◆ Your task:
Copy word for word, and only, the lines below from the one with "## Requirements" through the last.

[Stored dataset items]
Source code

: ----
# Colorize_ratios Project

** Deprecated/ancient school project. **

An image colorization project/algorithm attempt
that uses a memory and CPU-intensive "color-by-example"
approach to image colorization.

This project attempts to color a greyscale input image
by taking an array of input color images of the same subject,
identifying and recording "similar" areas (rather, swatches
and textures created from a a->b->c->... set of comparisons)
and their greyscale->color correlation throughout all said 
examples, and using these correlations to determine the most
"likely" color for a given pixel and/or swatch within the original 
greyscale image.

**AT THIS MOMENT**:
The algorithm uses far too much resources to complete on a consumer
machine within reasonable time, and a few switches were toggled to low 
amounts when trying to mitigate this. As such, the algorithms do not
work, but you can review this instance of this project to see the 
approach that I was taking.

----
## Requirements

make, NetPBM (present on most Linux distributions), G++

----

◆ Solution to this task:
## Requirements

make, NetPBM (present on most Linux distributions), G++

----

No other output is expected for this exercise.